2.2 Model architecture

In order to efficiently identify and predict rice enhancers, we propose a new neural network model based on DNABert-2 and explore the fine-tuned performance of the model using differential entropy, as illustrated in Figure 1. This framework comprises three main components: DNABert-2 feature extraction (Zhou et al., 2023), machine learning, and differential entropy computation. When entered into DNABert-2, a DNA sequence generates corresponding feature vectors for both fine-tuned and un-fine-tuned models. Subsequently, these un-fine-tuned feature vectors are inputted into five distinct machine learning algorithms. Each algorithm offers unique advantages in identifying rice enhancers. Results indicate that the SVM algorithm (Hearst et al., 1998; Wang et al., 2024) demonstrates superior performance in classifying rice enhancers. Consequently, we utilize the SVM algorithm to train using the fine-tuned eigenvectors (epoch1-epoch10), thereby obtaining predictions of rice enhancers. Additionally, considering the eigenvector without fine-tuning (epoch0) alongside the 10 epochs of fine-tuning, we estimate differential entropy employing the Kozachenko-Leonenko method (Kozachenko and Leonenko, 1987). This analysis elucidates the impact of fine-tuning through mean and median entropy differences observed in positive and negative samples before and after fine-tuning.

Figure 1

Figure 1. Technology roadmap. The DNA sequence was extracted by DNABert-2, and the unfine-tuned and fine-tuned feature vectors were output, respectively.

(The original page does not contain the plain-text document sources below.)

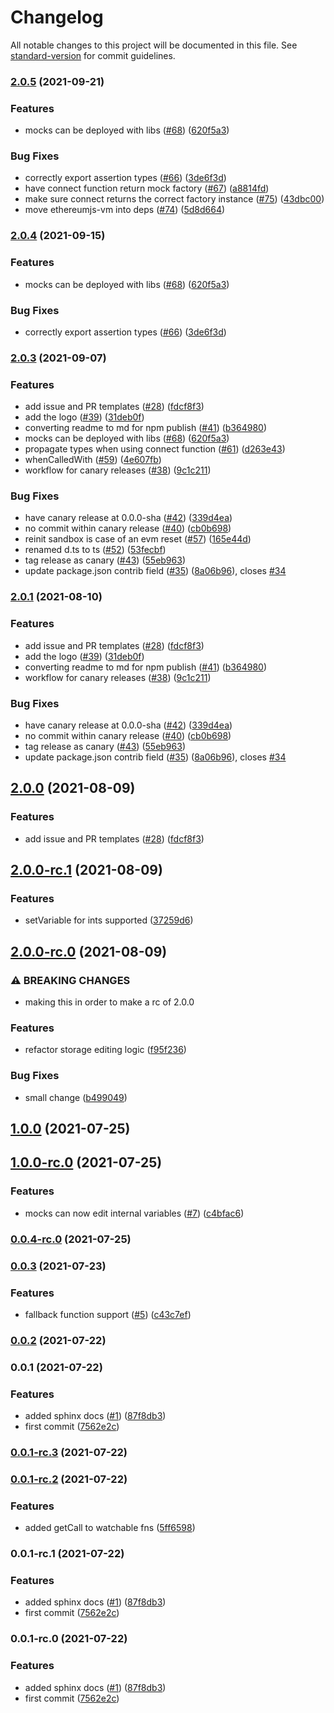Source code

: # Changelog

All notable changes to this project will be documented in this file. See [standard-version](https://github.com/conventional-changelog/standard-version) for commit guidelines.

### [2.0.5](https://github.com/defi-wonderland/smock/compare/v2.0.2...v2.0.5) (2021-09-21)


### Features

* mocks can be deployed with libs ([#68](https://github.com/defi-wonderland/smock/issues/68)) ([620f5a3](https://github.com/defi-wonderland/smock/commit/620f5a3bcc4b18e88e5770d254f3783e5be6d659))


### Bug Fixes

* correctly export assertion types ([#66](https://github.com/defi-wonderland/smock/issues/66)) ([3de6f3d](https://github.com/defi-wonderland/smock/commit/3de6f3d888982def68a6941e7e337f2d3d415e7f))
* have connect function return mock factory ([#67](https://github.com/defi-wonderland/smock/issues/67)) ([a8814fd](https://github.com/defi-wonderland/smock/commit/a8814fd530d3951779d1f245e4717d4fd6d60a32))
* make sure connect returns the correct factory instance ([#75](https://github.com/defi-wonderland/smock/issues/75)) ([43dbc00](https://github.com/defi-wonderland/smock/commit/43dbc002543dc810a379f3dfb15402158d98bbe5))
* move ethereumjs-vm into deps ([#74](https://github.com/defi-wonderland/smock/issues/74)) ([5d8d664](https://github.com/defi-wonderland/smock/commit/5d8d6648ccad4edd13be21895edc6cfc4f5367e9))

### [2.0.4](https://github.com/defi-wonderland/smock/compare/v2.0.2...v2.0.4) (2021-09-15)


### Features

* mocks can be deployed with libs ([#68](https://github.com/defi-wonderland/smock/issues/68)) ([620f5a3](https://github.com/defi-wonderland/smock/commit/620f5a3bcc4b18e88e5770d254f3783e5be6d659))


### Bug Fixes

* correctly export assertion types ([#66](https://github.com/defi-wonderland/smock/issues/66)) ([3de6f3d](https://github.com/defi-wonderland/smock/commit/3de6f3d888982def68a6941e7e337f2d3d415e7f))

### [2.0.3](https://github.com/defi-wonderland/smock/compare/v2.0.0-rc.2...v2.0.3) (2021-09-07)


### Features

* add issue and PR templates ([#28](https://github.com/defi-wonderland/smock/issues/28)) ([fdcf8f3](https://github.com/defi-wonderland/smock/commit/fdcf8f3375fbd3a94c8a17f8e28b5b57193e4f34))
* add the logo ([#39](https://github.com/defi-wonderland/smock/issues/39)) ([31deb0f](https://github.com/defi-wonderland/smock/commit/31deb0fcffb943e236605137ab479979862fd5a5))
* converting readme to md for npm publish ([#41](https://github.com/defi-wonderland/smock/issues/41)) ([b364980](https://github.com/defi-wonderland/smock/commit/b364980ad3b011827dfec9836816a6281d3d081b))
* mocks can be deployed with libs ([#68](https://github.com/defi-wonderland/smock/issues/68)) ([620f5a3](https://github.com/defi-wonderland/smock/commit/620f5a3bcc4b18e88e5770d254f3783e5be6d659))
* propagate types when using connect function ([#61](https://github.com/defi-wonderland/smock/issues/61)) ([d263e43](https://github.com/defi-wonderland/smock/commit/d263e4393811c004fa991ddf95bc257ede428a2e))
* whenCalledWith ([#59](https://github.com/defi-wonderland/smock/issues/59)) ([4e607fb](https://github.com/defi-wonderland/smock/commit/4e607fb8da50fe1e609e1308d25f3c7fd2c3e53c))
* workflow for canary releases ([#38](https://github.com/defi-wonderland/smock/issues/38)) ([9c1c211](https://github.com/defi-wonderland/smock/commit/9c1c211a1a94a418ca57684bb51e2433f7c7eb04))


### Bug Fixes

* have canary release at 0.0.0-sha ([#42](https://github.com/defi-wonderland/smock/issues/42)) ([339d4ea](https://github.com/defi-wonderland/smock/commit/339d4ea1a6384d0d5248a5444b310aa34b5427c5))
* no commit within canary release ([#40](https://github.com/defi-wonderland/smock/issues/40)) ([cb0b698](https://github.com/defi-wonderland/smock/commit/cb0b69856408d8be6fe481bccdaa6c8e91d98966))
* reinit sandbox is case of an evm reset ([#57](https://github.com/defi-wonderland/smock/issues/57)) ([165e44d](https://github.com/defi-wonderland/smock/commit/165e44dba52e6a0e63e8149441af4953a114ab93))
* renamed d.ts to ts ([#52](https://github.com/defi-wonderland/smock/issues/52)) ([53fecbf](https://github.com/defi-wonderland/smock/commit/53fecbfeb050d9e8688238e52b77d1ff8987ff9a))
* tag release as canary ([#43](https://github.com/defi-wonderland/smock/issues/43)) ([55eb963](https://github.com/defi-wonderland/smock/commit/55eb963f9699f50b3a7f101e3ee0f581ca980b6c))
* update package.json contrib field ([#35](https://github.com/defi-wonderland/smock/issues/35)) ([8a06b96](https://github.com/defi-wonderland/smock/commit/8a06b96cc49175334165bea0152d11162f6918fa)), closes [#34](https://github.com/defi-wonderland/smock/issues/34)

### [2.0.1](https://github.com/defi-wonderland/smock/compare/v2.0.0-rc.2...v2.0.1) (2021-08-10)


### Features

* add issue and PR templates ([#28](https://github.com/defi-wonderland/smock/issues/28)) ([fdcf8f3](https://github.com/defi-wonderland/smock/commit/fdcf8f3375fbd3a94c8a17f8e28b5b57193e4f34))
* add the logo ([#39](https://github.com/defi-wonderland/smock/issues/39)) ([31deb0f](https://github.com/defi-wonderland/smock/commit/31deb0fcffb943e236605137ab479979862fd5a5))
* converting readme to md for npm publish ([#41](https://github.com/defi-wonderland/smock/issues/41)) ([b364980](https://github.com/defi-wonderland/smock/commit/b364980ad3b011827dfec9836816a6281d3d081b))
* workflow for canary releases ([#38](https://github.com/defi-wonderland/smock/issues/38)) ([9c1c211](https://github.com/defi-wonderland/smock/commit/9c1c211a1a94a418ca57684bb51e2433f7c7eb04))


### Bug Fixes

* have canary release at 0.0.0-sha ([#42](https://github.com/defi-wonderland/smock/issues/42)) ([339d4ea](https://github.com/defi-wonderland/smock/commit/339d4ea1a6384d0d5248a5444b310aa34b5427c5))
* no commit within canary release ([#40](https://github.com/defi-wonderland/smock/issues/40)) ([cb0b698](https://github.com/defi-wonderland/smock/commit/cb0b69856408d8be6fe481bccdaa6c8e91d98966))
* tag release as canary ([#43](https://github.com/defi-wonderland/smock/issues/43)) ([55eb963](https://github.com/defi-wonderland/smock/commit/55eb963f9699f50b3a7f101e3ee0f581ca980b6c))
* update package.json contrib field ([#35](https://github.com/defi-wonderland/smock/issues/35)) ([8a06b96](https://github.com/defi-wonderland/smock/commit/8a06b96cc49175334165bea0152d11162f6918fa)), closes [#34](https://github.com/defi-wonderland/smock/issues/34)

## [2.0.0](https://github.com/defi-wonderland/smock/compare/v2.0.0-rc.2...v2.0.0) (2021-08-09)


### Features

* add issue and PR templates ([#28](https://github.com/defi-wonderland/smock/issues/28)) ([fdcf8f3](https://github.com/defi-wonderland/smock/commit/fdcf8f3375fbd3a94c8a17f8e28b5b57193e4f34))

## [2.0.0-rc.1](https://github.com/defi-wonderland/smock/compare/v2.0.0-rc.0...v2.0.0-rc.1) (2021-08-09)


### Features

* setVariable for ints supported ([37259d6](https://github.com/defi-wonderland/smock/commit/37259d6b3d6c88fc1477221b9095e3b80a0d315b))

## [2.0.0-rc.0](https://github.com/defi-wonderland/smock/compare/v1.0.1...v2.0.0-rc.0) (2021-08-09)


### ⚠ BREAKING CHANGES

* making this in order to make a rc of 2.0.0

### Features

* refactor storage editing logic ([f95f236](https://github.com/defi-wonderland/smock/commit/f95f236349af73f376ba779a6751469f452141fc))


### Bug Fixes

* small change ([b499049](https://github.com/defi-wonderland/smock/commit/b4990496b9de49e991360f74125c6ee21a00b482))

## [1.0.0](https://github.com/defi-wonderland/smock/compare/v1.0.0-rc.0...v1.0.0) (2021-07-25)

## [1.0.0-rc.0](https://github.com/defi-wonderland/smock/compare/v0.0.3...v1.0.0-rc.0) (2021-07-25)


### Features

* mocks can now edit internal variables ([#7](https://github.com/defi-wonderland/smock/issues/7)) ([c4bfac6](https://github.com/defi-wonderland/smock/commit/c4bfac6a9ab222f6899301f30cdb70f271b2e146))

### [0.0.4-rc.0](https://github.com/defi-wonderland/smock/compare/v0.0.3...v0.0.4-rc.0) (2021-07-25)

### [0.0.3](https://github.com/defi-wonderland/smock/compare/v0.0.2...v0.0.3) (2021-07-23)


### Features

* fallback function support ([#5](https://github.com/defi-wonderland/smock/issues/5)) ([c43c7ef](https://github.com/defi-wonderland/smock/commit/c43c7ef113f0cd17b1bb2d9dfe323d5a2dc715c8))

### [0.0.2](https://github.com/defi-wonderland/smock/compare/v0.0.1...v0.0.2) (2021-07-22)

### 0.0.1 (2021-07-22)


### Features

* added sphinx docs ([#1](https://github.com/defi-wonderland/smock/issues/1)) ([87f8db3](https://github.com/defi-wonderland/smock/commit/87f8db389b157c35792d640067aa7e1038198e63))
* first commit ([7562e2c](https://github.com/defi-wonderland/smock/commit/7562e2cd6cf7d79b8581e093766cb3d60a4a1974))

### [0.0.1-rc.3](https://github.com/defi-wonderland/smock/compare/v0.0.1-rc.2...v0.0.1-rc.3) (2021-07-22)

### [0.0.1-rc.2](https://github.com/defi-wonderland/smock/compare/v0.0.1-rc.1...v0.0.1-rc.2) (2021-07-22)


### Features

* added getCall to watchable fns ([5ff6598](https://github.com/defi-wonderland/smock/commit/5ff6598719e80127378bbce5e8a07157560a842d))

### 0.0.1-rc.1 (2021-07-22)


### Features

* added sphinx docs ([#1](https://github.com/defi-wonderland/smock/issues/1)) ([87f8db3](https://github.com/defi-wonderland/smock/commit/87f8db389b157c35792d640067aa7e1038198e63))
* first commit ([7562e2c](https://github.com/defi-wonderland/smock/commit/7562e2cd6cf7d79b8581e093766cb3d60a4a1974))

### 0.0.1-rc.0 (2021-07-22)


### Features

* added sphinx docs ([#1](https://github.com/defi-wonderland/smock/issues/1)) ([87f8db3](https://github.com/defi-wonderland/smock/commit/87f8db389b157c35792d640067aa7e1038198e63))
* first commit ([7562e2c](https://github.com/defi-wonderland/smock/commit/7562e2cd6cf7d79b8581e093766cb3d60a4a1974))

After the feature sequences without fine-tuning were identified by different algorithms, it was found that the SVM algorithm had the best performance, so the features after SVM training were selected to determine whether the enhancer was not. In addition, in order to explain the effect of fine-tuning on the model, the optimal number of fine-tuning was selected, and the differential entropy of positive and negative samples was calculated and visualized.

2.2.1 Feature extraction

In DNABert-2, the input layer receives DNA sequences processed through BPE tokenization and embeds them into a high-dimensional space. These embeddings are then passed through 12 Transformer Encoder layers, which serve as the core components responsible for capturing long-distance dependencies and complex patterns within the sequences. Each Transformer Encoder layer incorporates ALiBi (Attention with Linear Biases), a positional encoding mechanism that introduces linearly decaying bias to attention weights based on token distances. This design enables flexible handling of variable-length sequences while maintaining computational efficiency. Additionally, the feedforward layers employ GEGLU (Gated Linear Unit with GELU), which splits the input into two components, applies GELU to one, and multiplies them. This gating mechanism improves nonlinear modeling compared to standard activations (Zhou et al., 2023). In the output layer, a 768-dimensional eigenvector is generated. This un-fine-tuned result from the base architecture is designated as epoch0. If subjected to further fine-tuning and optimization, these eigenvectors can serve as inputs for subsequent tasks. Within this study, the model undergoes a total of 10 training iterations following fine-tuning to yield epochs 1 through 10.

2.2.2 Machine learning

Distinct machine learning algorithms offer various advantages in identifying rice enhancers. We evaluated five common algorithms to preprocess feature vectors derived from Bert: LGBM and XGB, both ensemble methods utilizing gradient boosting, are effective for complex nonlinear relationships, ideal for large datasets, and yield high prediction accuracy (Zou et al., 2023). SVM excels in high-dimensional spaces and small samples by finding an optimal hyperplane for classification (Zhu et al., 2023). LR is efficient and straightforward, suitable for linearly separable data, providing model interpretability. KNN classifies based on nearest-neighbor similarity, making it apt for tasks with limited data volumes. As shown in Figure 2, SVM outperforms other algorithms across ACC, MCC, Sn, Sp, and Sr metrics for both training and test sets. Consequently, we employed SVM to train the fine-tuned feature vectors. To ascertain the optimal fine-tuning stage for rice enhancer recognition, we input feature vectors from 10 epochs into SVM. This process yielded results for recognizing enhancers from epoch1 to epoch10, facilitating our determination of the best model performance.

Figure 2

Figure 2. Comparison of indicators without fine-tuning for different methods: (A) Comparison on the training set, (B) Comparison on the test set.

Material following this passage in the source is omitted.